1. Introduction
Lung cancer is the most fatal and the second most common cancer worldwide. A lung nodule can represent the earliest detectable stage of lung cancer, defined as a peripheral pulmonary lesion (PPL). It has been well demonstrated that the stage of diagnosis is inversely related to prognosis, with early detection leading to significant improvements in survival [
1].
According to randomized controlled trials, the use of a diagnostic chest computed tomography (CT) scan and the implementation of lung cancer screening reduces mortality in a high-risk cohort patient. In fact, both the National Lung Screening Trial (NLST) and the NELSON trial have shown reduced lung cancer mortality with low-dose CT screening compared to chest radiography or no screening [
2,
3].
Consequently to these screening programs, the number of pulmonary nodules detected yearly continues to increase. As is obvious, the demand for tissue sampling is increasing in parallel. However, conventional strategies have a low diagnostic rate in regard to PPLs. Therefore, novel bronchoscopy approaches have been developed, such as radial-probe endobronchial ultrasound (R-EBUS), fluoroscopy, electromagnetic navigational bronchoscopy (EMN), virtual navigational bronchoscopy (VBN), and robotic bronchoscopy (RB). All these techniques expanded the arsenal in the hands of interventional pulmonologists (IP) to avoid CT-guided biopsies of PPLs [
4]. Furthermore, new bronchoscopy tools have also been implemented and invented in recent years. Needles for transbronchial needle aspiration (TBNA), conventional biopsy forceps, mini forceps, and cryoprobes are now available to gain more tissue during bronchoscopy procedures. This necessity drives the need to research additional mutational and immunological variations to guide lung cancer therapy. All the new molecular analysis performed with next-generation sequencing (NGS) associated with conventional immunohistochemistry (IHC) for markers such as programmed-death ligand 1 (PDL-1), epidermal growth factor receptor analysis (EGFR), anaplastic lymphoma kinase (ALK), and reactive oxygen species (ROS) raised the demand for larger samples from the pathologists [
5].
The necessity for pathological samples to perform pre-operative molecular and IHC diagnosis arises also from the possibility to perform target neo-adjuvant therapy. Recent trials, such as the CheckMate 816 trial, have shown the importance of a correct diagnosis even in resectable non-small cell lung cancer (NSCLC) [
6].
The above-mentioned novel bronchoscopic approaches are not widespread and are associated with logistical and economic issues. These techniques (VBN, EBN, RB), and some sampling tools, such as cryoprobes, are very expensive, and need a specific setting to be performed.

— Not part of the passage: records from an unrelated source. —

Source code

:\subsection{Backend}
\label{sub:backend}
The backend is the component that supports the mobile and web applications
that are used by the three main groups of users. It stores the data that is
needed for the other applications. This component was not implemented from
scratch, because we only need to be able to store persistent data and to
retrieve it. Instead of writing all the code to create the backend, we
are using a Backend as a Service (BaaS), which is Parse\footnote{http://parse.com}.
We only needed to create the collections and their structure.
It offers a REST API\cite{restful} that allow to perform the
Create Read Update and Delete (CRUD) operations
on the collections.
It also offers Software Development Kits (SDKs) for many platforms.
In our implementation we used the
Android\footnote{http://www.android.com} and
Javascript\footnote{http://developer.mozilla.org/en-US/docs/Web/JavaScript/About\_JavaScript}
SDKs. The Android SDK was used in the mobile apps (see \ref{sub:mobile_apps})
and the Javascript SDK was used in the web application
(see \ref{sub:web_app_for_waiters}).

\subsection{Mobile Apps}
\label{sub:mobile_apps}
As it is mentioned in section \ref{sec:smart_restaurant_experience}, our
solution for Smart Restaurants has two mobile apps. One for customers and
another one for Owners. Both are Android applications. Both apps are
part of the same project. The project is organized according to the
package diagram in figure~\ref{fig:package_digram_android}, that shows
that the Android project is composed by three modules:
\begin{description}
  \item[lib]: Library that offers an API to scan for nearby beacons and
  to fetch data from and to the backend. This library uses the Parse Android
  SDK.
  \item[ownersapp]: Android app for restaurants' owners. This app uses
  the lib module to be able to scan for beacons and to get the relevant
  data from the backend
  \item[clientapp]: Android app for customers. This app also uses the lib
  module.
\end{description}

The need for anesthesiology assistance due to rigid bronchoscopy approaches, alongside the need for post-operative assessment, greatly reduces the possible number of daily procedures. On the other hand, TB can be used in a conventional bronchoscopy setting and without the need for airway control and general anesthesia.
Usually, transbronchial lung biopsies (TBLBs) for PPLs are performed with conventional bronchoscopy (CB) (outer diameter–OD–of 5.8 mm, working channel of 2.8 mm, usually). The use of a thin (TB) or ultrathin bronchoscope (UTB), which are instruments that are smaller compared to CB for PPLs, is primarily aimed at improving DY due to the better accessibility to small, distal airways.

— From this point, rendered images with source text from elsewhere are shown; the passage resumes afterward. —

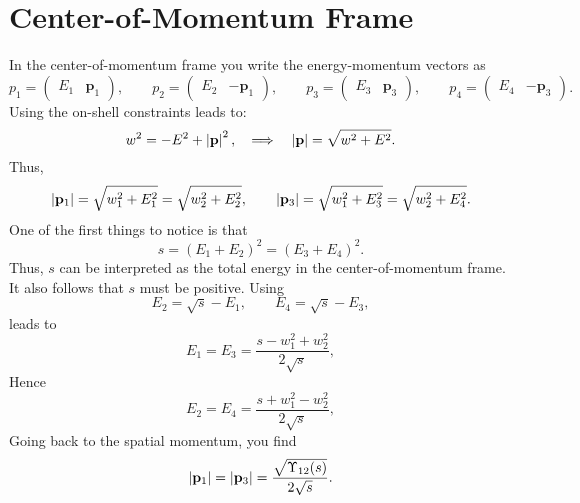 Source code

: \section{Center-of-Momentum Frame}
In the center-of-momentum frame you write the energy-momentum vectors as
\begin{equation}
	p_{1} = \begin{pmatrix} E_{1} & \mathbf{p}_{1} \end{pmatrix}, \qquad p_{2} = \begin{pmatrix} E_{2} & -\mathbf{p}_{1} \end{pmatrix}, \qquad p_{3} = \begin{pmatrix} E_{3} & \mathbf{p}_{3} \end{pmatrix}, \qquad p_{4} = \begin{pmatrix} E_{4} & -\mathbf{p}_{3} \end{pmatrix}.
\end{equation}
Using the on-shell constraints leads to:
\begin{equation}
	w^{2} = -E^{2} + \left\lvert \mathbf{p} \right\rvert^{2}, \quad \Longrightarrow \quad \left\lvert \mathbf{p} \right\rvert = \sqrt{w^{2} + E^{2}}.
\end{equation}
Thus,
\begin{equation}
	\left\lvert \mathbf{p}_{1} \right\rvert = \sqrt{w_{1}^{2} + E_{1}^{2}} = \sqrt{w_{2}^{2} + E_{2}^{2}}, \qquad \left\lvert \mathbf{p}_{3} \right\rvert = \sqrt{w_{1}^{2} + E_{3}^{2}} = \sqrt{w_{2}^{2} + E_{4}^{2}}.
\end{equation}
One of the first things to notice is that
\begin{equation}
	s = (E_{1} + E_{2})^{2} = (E_{3} + E_{4})^{2}.
\end{equation}
Thus, $s$ can be interpreted as the total energy in the center-of-momentum frame. It also follows that $s$ must be positive. Using
\begin{equation}
	E_{2} = \sqrt{s} - E_{1}, \qquad E_{4} = \sqrt{s} - E_{3},
\end{equation}
leads to
\begin{equation}
	E_{1} = E_{3} = \frac{s - w_{1}^{2} + w_{2}^{2}}{2 \sqrt{s}},
\end{equation}
Hence
\begin{equation}
	E_{2} = E_{4} = \frac{s + w_{1}^{2} - w_{2}^{2}}{2 \sqrt{s}},
\end{equation}
Going back to the spatial momentum, you find
\begin{equation}
	\left\lvert \mathbf{p}_{1} \right\rvert = \left\lvert \mathbf{p}_{3} \right\rvert = \frac{\sqrt{\Upsilon_{12}(s)}}{2 \sqrt{s}}.
\end{equation}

The reasons to use a TB/UTB lies in fact that the major limitation of CB is the anatomic constraints of the physical bronchoscope and its inability to reach distal subsegmental levels owing to the bronchoscope’s large outer diameter. Conversely, a TB/UTB (OD < 3 mm) can go deeper into the lung periphery, often reaching the ninth bronchial generation, gaining improved access to peripheral lesions for tissue sampling [
7]. A TB/UTB is often combined with other guided techniques, such as CT-guidance, virtual bronchoscopic navigation (VBN) and R-EBUS, to improve lesion localization [
4,
7].
Compared to CB performed with larger scopes, the use of a TB can represent a good compromise between the possibility to reach distal airways and the complication management that is difficult with the small operative channel of a UTB.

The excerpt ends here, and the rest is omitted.